**Supplied data**

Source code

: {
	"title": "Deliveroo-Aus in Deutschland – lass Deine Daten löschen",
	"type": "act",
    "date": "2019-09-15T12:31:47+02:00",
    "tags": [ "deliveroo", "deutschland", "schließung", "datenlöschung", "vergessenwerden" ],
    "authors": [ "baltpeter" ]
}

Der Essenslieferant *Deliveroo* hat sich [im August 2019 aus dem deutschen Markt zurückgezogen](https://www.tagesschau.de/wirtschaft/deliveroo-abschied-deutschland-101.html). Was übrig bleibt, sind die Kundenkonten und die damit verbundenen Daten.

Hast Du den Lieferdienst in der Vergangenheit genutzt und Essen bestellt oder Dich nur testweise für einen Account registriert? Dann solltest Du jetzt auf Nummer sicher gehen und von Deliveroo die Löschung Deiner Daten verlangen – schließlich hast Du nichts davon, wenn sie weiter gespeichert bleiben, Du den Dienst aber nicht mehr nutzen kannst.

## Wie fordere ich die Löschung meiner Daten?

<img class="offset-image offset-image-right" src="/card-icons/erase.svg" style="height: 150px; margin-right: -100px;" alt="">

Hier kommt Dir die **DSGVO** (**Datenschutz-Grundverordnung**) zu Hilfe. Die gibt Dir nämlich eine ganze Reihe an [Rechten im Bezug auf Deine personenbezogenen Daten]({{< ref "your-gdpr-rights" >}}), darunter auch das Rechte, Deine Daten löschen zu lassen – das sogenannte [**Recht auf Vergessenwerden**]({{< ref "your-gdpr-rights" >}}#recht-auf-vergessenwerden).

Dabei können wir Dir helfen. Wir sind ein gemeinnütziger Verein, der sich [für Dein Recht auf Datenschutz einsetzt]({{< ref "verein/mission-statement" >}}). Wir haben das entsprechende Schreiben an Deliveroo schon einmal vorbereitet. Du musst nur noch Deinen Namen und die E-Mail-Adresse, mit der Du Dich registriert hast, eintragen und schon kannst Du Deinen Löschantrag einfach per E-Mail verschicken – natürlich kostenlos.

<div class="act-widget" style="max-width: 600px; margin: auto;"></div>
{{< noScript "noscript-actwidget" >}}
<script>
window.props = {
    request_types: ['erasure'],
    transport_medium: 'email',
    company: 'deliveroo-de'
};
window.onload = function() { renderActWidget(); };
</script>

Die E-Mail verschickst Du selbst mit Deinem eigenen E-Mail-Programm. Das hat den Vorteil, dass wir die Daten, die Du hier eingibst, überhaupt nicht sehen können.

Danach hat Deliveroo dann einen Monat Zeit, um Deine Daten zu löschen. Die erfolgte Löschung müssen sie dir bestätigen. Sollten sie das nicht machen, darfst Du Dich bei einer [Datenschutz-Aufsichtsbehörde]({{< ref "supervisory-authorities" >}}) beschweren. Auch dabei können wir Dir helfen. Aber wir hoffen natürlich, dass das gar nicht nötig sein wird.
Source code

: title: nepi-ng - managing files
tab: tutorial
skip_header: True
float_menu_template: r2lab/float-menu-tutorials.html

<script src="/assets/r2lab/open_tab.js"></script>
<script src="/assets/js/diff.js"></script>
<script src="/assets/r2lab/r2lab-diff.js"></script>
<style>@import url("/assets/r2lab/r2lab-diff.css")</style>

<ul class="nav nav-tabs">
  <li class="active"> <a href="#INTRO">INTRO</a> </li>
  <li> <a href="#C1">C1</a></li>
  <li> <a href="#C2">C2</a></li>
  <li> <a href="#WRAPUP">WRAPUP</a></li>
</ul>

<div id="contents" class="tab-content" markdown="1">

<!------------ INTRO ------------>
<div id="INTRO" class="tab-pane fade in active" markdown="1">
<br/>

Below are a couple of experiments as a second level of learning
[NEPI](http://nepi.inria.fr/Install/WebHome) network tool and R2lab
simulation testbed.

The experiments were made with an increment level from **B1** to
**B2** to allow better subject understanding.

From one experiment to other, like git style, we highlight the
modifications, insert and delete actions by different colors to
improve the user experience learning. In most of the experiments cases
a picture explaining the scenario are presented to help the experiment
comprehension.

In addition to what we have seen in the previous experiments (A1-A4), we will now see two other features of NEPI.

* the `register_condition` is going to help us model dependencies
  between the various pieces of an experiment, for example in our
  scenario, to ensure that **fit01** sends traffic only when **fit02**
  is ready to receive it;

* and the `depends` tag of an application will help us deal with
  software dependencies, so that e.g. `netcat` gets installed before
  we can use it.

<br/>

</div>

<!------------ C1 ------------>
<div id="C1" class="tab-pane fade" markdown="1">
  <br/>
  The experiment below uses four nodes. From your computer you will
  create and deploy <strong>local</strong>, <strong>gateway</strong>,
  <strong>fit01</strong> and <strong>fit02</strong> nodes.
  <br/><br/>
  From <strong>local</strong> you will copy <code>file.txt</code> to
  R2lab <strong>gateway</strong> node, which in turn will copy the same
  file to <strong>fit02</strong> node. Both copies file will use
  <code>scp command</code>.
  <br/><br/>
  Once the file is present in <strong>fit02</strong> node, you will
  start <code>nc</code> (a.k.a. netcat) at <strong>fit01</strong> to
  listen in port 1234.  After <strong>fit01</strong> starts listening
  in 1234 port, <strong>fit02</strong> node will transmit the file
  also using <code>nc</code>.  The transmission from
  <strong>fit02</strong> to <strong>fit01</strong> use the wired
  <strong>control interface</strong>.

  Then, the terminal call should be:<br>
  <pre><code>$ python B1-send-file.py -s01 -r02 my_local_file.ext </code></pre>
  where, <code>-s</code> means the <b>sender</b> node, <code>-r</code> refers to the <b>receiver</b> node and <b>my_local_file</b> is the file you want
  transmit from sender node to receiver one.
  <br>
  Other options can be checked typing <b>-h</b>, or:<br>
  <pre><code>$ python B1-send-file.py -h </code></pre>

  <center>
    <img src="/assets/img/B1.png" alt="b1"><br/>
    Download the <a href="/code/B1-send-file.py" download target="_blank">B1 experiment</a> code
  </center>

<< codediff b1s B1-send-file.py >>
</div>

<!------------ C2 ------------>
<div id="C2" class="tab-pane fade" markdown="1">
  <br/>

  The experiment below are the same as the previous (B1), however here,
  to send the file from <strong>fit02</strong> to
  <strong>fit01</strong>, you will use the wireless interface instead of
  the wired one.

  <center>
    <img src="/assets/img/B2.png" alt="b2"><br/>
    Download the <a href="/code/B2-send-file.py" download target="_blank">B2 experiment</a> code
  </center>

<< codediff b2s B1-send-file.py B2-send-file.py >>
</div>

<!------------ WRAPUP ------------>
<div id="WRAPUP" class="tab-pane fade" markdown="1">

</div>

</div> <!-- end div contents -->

**Task directions**
Repeat, word for word, the lines from the opening of the material through the line containing "Der Essenslieferant *Deliveroo*".

**Exercise answer**
Source code

: {
	"title": "Deliveroo-Aus in Deutschland – lass Deine Daten löschen",
	"type": "act",
    "date": "2019-09-15T12:31:47+02:00",
    "tags": [ "deliveroo", "deutschland", "schließung", "datenlöschung", "vergessenwerden" ],
    "authors": [ "baltpeter" ]
}

Der Essenslieferant *Deliveroo* hat sich [im August 2019 aus dem deutschen Markt zurückgezogen](https://www.tagesschau.de/wirtschaft/deliveroo-abschied-deutschland-101.html). Was übrig bleibt, sind die Kundenkonten und die damit verbundenen Daten.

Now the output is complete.